Depuis le 8 août, date officielle de la reprise des pourparlers de Doha, les combats ont redoublé d’intensité au Nord et Sud-Kivu. L’explication est à chercher dans la capitale qatarie, où les deux délégations ont brillé par leur absence face aux nombreux blocages autour de la mise en œuvre de la déclaration de principes. Kinshasa et la coalition rebelle devaient s’accorder sur un cessez-le-feu permanent, la libération de prisonniers de l’AFC/M23 par les autorités congolaises, ou la levée des condamnations à l’encontre des leaders de la rébellion.
Depuis la signature de document, rien n’a bougé; ni le cessez-le-feu, dont les Wazalendo ne sont pas signataires, ni la libération des prisonniers, qui prendra beaucoup plus de temps que prévu. Et comme souvent en cas de blocage dans les négociations, les armes ont recommencé.
Effet sur le terrain militaire
Sur les lignes de front, dès le 8 août des combats ont été signalés au Nord-Kivu dans le territoire de Walikale autour de Buhimba, entre une faction des Wazalendo et les troupes de l’AFC/M23. Même situation dans le Sud-Kivu, dans le territoire de Walungu, précisément dans les localités de Muzinzi, Kaniola, Ciruko et une partie de Mulamba, avait affirmé à la RFI, Didier Kabi, porte-parole du gouvernement provincial du Sud-Kivu, basé provisoirement à Uvira.
Selon les FARDC, les combattants Wazalendo se sont retirés dans ces zones pour éviter un bain de sang.
La méfiance grandit entre l’armée congolaise et l’AFC/M23.
Le gouvernement et la rébellion, qui avaient pourtant signé une déclaration de principes sous médiation qatarie le 19 juillet à Doha (Qatar), s’accusent mutuellement de violations du cessez-le-feu et de provocations. Une impasse diplomatique qui met à l’épreuve les espoirs de paix dans l’Est du pays.
La déclaration de principe signée par Kinshasa et l’AFC/M23 prévoyait l’ouverture officielle des négociations le 8 août, en vue d’aboutir à un accord de paix global le 17 août. Cependant, cette étape n’a toujours pas débuté, laissant planer un blocage, où tractations politiques et tensions armées semblent s’opposer.

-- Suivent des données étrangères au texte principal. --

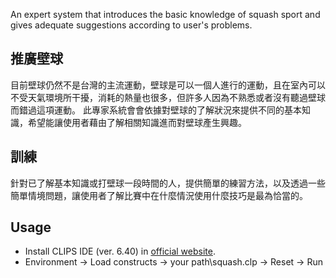 An expert system that introduces the basic knowledge of squash sport and gives adequate suggestions according to user's problems.

## 推廣壁球
目前壁球仍然不是台灣的主流運動，壁球是可以一個人進行的運動，且在室內可以不受天氣環境所干擾，消耗的熱量也很多，但許多人因為不熟悉或者沒有聽過壁球而錯過這項運動。
此專家系統會會依據對壁球的了解狀況來提供不同的基本知識，希望能讓使用者藉由了解相關知識進而對壁球產生興趣。

## 訓練
針對已了解基本知識或打壁球一段時間的人，提供簡單的練習方法，以及透過一些簡單情境問題，讓使用者了解比賽中在什麼情況使用什麼技巧是最為恰當的。 

## Usage
- Install CLIPS IDE (ver. 6.40) in [official website](http://www.clipsrules.net/).
- Environment -> Load constructs -> your path\squash.clp -> Reset -> Run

Sur le terrain, au Nord comme au Sud-Kivu, les affrontements sporadiques et les mouvements de troupes de l’AFC/M23 se poursuivent, alimentant un climat de méfiance. Chaque camp accuse l’autre de violer les engagements pris à Doha et de compromettre la mise en œuvre du cessez-le-feu.
Dans un communiqué publié mardi 12 août , les FARDC accusent l’AFC/M23 de multiplier les attaques contre leurs positions dans les deux provinces, qualifiant cette attitude de belliciste.
L’armée affirme que ces offensives quasi quotidiennes s’accompagnent de massacres ciblés de civils, notamment au Nord-Kivu. Elle dit même se réserver le droit de répondre à ces « provocations et violations répétées des accords ».
De son coté, la rébellion utilise la même stratégie communicationnelle. Dans un communiqué publié lundi, l’AFC/M23 a indiqué que »le régime de Kinshasa poursuit ses manœuvres militaires offensives en vue d’un conflit à grande échelle, en dépit de sa signature de la déclaration de principe, ».
L’impasse à Doha, bloque tout
Cette situation inquiète les populations civiles. Celles-ci continuent, malgré tout, à placer leurs espoirs dans les processus de Washington et Doha pour ramener la paix dans l’Est du pays.
L’impasse à Doha tarde l’ensemble du processus de paix globale et la mise en œuvre de l’accord de Washington. Un blocage qui fait craindre un nouvel embrassement de l’Est de la RDC.